HERE LIES THE GREAT HEART
OF
LAURA SEYMOUR
I liked Mrs. Seymour so much that I was hurt when I found that she had instructed Charles Reade to tell Nelly Terry “not to paint her face” in the daytime, and I was young enough to enjoy revenging myself in my own way. We used to play childish games at Charles Reade’s house sometimes, and with “Follow my leader” came my opportunity. I asked for a basin of water and a towel and scrubbed my face with a significant thoroughness. The rules of the game meant that everyone had to follow my example! When I had dried my face I powdered it, and then darkened my eyebrows. I wished to be quite frank about the harmless little bit of artifice which Mrs. Seymour had exaggerated into a crime. She was now hoist with her own petard, for, being heavily made up, she could not and would not follow the leader. After this Charles Reade acquitted me of the use of “pigments red,” but he still kept up a campaign against “Chalky,” as he humorously christened my powder-puff. “Don’t be pig-headed, love,” he wrote to me once; “it is because Chalky does not improve you that I forbid it. Trust unprejudiced and friendly eyes and drop it altogether.”
Although Mrs. Seymour was naturally prejudiced where Charles Reade’s work was concerned, she only spoke the truth, pardonably exaggerated, about the part of Philippa Chester. I know no part which is a patch on it for effectiveness; yet there is little in it of the stuff which endures. The play itself was too unbusiness like ever to become a classic.
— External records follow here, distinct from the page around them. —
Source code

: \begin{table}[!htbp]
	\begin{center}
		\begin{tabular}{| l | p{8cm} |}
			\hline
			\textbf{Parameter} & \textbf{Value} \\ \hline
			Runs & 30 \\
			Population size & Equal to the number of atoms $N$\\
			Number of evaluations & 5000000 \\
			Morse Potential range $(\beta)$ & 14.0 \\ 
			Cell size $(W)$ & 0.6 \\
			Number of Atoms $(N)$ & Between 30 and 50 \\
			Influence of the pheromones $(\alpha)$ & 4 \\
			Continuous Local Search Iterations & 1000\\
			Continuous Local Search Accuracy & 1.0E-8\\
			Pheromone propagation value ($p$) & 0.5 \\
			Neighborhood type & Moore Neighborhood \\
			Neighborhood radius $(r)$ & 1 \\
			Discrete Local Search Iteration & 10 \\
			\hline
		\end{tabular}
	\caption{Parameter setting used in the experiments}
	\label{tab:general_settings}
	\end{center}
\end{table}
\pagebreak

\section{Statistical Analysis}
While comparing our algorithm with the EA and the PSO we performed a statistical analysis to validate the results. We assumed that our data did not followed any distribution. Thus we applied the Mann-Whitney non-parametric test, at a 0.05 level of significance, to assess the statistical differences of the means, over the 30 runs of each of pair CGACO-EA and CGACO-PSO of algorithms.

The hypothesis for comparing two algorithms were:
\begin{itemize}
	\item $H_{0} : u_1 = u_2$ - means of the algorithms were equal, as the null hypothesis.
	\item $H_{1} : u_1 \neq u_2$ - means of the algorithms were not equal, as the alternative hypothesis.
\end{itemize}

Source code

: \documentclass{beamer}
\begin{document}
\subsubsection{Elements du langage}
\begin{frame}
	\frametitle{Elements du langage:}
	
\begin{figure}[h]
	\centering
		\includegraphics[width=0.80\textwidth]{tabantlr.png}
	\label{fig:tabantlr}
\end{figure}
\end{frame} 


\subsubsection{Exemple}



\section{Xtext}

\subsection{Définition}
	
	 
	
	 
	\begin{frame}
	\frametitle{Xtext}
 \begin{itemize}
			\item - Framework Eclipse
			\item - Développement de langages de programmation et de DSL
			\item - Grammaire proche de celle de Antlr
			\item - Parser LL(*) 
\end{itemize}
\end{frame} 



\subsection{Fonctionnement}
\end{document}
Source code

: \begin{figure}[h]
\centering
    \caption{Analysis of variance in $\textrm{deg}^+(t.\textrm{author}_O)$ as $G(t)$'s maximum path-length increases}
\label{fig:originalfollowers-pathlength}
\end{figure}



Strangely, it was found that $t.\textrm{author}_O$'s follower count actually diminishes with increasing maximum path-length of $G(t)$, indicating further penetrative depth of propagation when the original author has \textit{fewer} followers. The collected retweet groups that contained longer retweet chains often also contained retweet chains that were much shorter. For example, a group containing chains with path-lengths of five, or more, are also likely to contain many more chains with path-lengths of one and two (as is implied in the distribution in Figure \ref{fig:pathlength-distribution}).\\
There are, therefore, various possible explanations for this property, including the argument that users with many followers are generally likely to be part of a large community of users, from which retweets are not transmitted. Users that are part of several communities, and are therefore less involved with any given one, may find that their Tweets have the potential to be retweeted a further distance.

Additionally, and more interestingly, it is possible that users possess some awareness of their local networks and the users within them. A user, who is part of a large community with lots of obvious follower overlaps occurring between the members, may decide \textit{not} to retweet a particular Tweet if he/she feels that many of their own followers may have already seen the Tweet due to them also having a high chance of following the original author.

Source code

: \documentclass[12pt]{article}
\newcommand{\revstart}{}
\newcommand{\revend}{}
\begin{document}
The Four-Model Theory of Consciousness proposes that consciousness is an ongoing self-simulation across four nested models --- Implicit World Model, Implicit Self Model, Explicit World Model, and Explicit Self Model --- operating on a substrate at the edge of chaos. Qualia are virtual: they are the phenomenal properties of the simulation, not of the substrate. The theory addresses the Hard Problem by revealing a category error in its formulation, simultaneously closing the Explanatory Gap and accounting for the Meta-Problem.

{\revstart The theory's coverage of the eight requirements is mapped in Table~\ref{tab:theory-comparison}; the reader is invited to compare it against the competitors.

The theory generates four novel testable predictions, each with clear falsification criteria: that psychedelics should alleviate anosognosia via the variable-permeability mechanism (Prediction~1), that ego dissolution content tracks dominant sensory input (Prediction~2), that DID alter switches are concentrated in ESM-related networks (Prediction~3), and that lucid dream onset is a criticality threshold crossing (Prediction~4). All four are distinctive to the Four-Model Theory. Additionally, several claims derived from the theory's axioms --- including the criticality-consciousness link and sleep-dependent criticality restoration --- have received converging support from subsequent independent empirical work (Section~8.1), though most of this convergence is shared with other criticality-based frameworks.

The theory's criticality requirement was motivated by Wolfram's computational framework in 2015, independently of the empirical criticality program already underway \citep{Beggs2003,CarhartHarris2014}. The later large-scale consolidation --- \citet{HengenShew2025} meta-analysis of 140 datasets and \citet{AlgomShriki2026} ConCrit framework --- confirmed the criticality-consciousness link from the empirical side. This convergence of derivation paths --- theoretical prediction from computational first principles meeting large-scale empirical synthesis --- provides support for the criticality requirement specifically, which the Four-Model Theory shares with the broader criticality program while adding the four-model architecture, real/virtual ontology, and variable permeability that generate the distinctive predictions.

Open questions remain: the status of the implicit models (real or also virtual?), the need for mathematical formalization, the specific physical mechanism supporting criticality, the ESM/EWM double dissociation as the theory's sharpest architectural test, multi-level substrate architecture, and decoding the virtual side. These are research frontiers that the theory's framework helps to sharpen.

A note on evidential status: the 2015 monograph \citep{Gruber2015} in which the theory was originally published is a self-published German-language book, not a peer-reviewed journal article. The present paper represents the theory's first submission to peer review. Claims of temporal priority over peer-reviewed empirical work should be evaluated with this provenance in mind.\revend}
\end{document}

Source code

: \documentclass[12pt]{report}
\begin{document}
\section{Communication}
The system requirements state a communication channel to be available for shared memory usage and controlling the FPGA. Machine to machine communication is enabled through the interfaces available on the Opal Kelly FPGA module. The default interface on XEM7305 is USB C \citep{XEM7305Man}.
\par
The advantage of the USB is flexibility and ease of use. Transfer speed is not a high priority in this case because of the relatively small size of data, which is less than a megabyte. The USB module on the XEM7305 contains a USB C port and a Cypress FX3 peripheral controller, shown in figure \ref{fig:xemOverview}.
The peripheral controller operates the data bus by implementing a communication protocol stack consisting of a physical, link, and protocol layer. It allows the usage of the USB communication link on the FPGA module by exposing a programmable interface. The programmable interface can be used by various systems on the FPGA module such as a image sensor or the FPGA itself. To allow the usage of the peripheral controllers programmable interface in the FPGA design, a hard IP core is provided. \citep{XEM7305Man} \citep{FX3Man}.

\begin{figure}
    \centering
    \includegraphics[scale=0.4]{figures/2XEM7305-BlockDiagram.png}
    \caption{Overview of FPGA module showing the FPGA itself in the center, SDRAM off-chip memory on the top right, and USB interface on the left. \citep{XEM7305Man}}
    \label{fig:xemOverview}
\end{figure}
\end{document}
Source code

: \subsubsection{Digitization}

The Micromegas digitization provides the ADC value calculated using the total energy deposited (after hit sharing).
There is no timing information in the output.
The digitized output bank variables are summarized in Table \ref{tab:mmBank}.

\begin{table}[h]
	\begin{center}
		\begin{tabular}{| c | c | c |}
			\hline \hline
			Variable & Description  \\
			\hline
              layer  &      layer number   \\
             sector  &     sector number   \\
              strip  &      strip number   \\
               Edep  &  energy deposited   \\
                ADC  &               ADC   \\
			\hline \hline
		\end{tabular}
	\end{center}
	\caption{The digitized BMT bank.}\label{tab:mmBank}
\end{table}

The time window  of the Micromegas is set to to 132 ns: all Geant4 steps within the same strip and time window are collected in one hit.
Not for years afterwards did I find out that I was not the “first choice” for Portia. The Bancrofts had tried the Kendals first, with the idea of making a double engagement; but the negotiations failed. Perhaps the rivalry between Mrs. Kendal and me might have become of more significance had she appeared as Portia at the Prince of Wales’s and preferred Shakespeare to domestic comedy. In after years she played Rosalind—I never did, alas!—and quite recently acted with me in “The Merry Wives of Windsor”; but the best of her fame will always be associated with such plays as “The Squire,” “The Ironmaster,” “Lady Clancarty,” and many more plays of that type. When she played with me in Shakespeare she laughingly challenged me to come and play with her in a modern piece, a domestic play, and I said, “Done!” but it has not been done yet, although in Mrs. Clifford’s “The Likeness of the Night” there was a good medium for the experiment. I found Mrs. Kendal wonderful to act with. No other English actress has such extraordinary skill. Of course, people have said we are jealous of each other. “Ellen Terry Acts with Lifelong Enemy,” proclaimed an American newspaper in five-inch type, when we played together as Mistress Page and Mistress Ford in Mr. Tree’s Coronation production of “The Merry Wives of Windsor.” But the enmity did not seem to worry us as much as the newspaper men over the Atlantic had represented.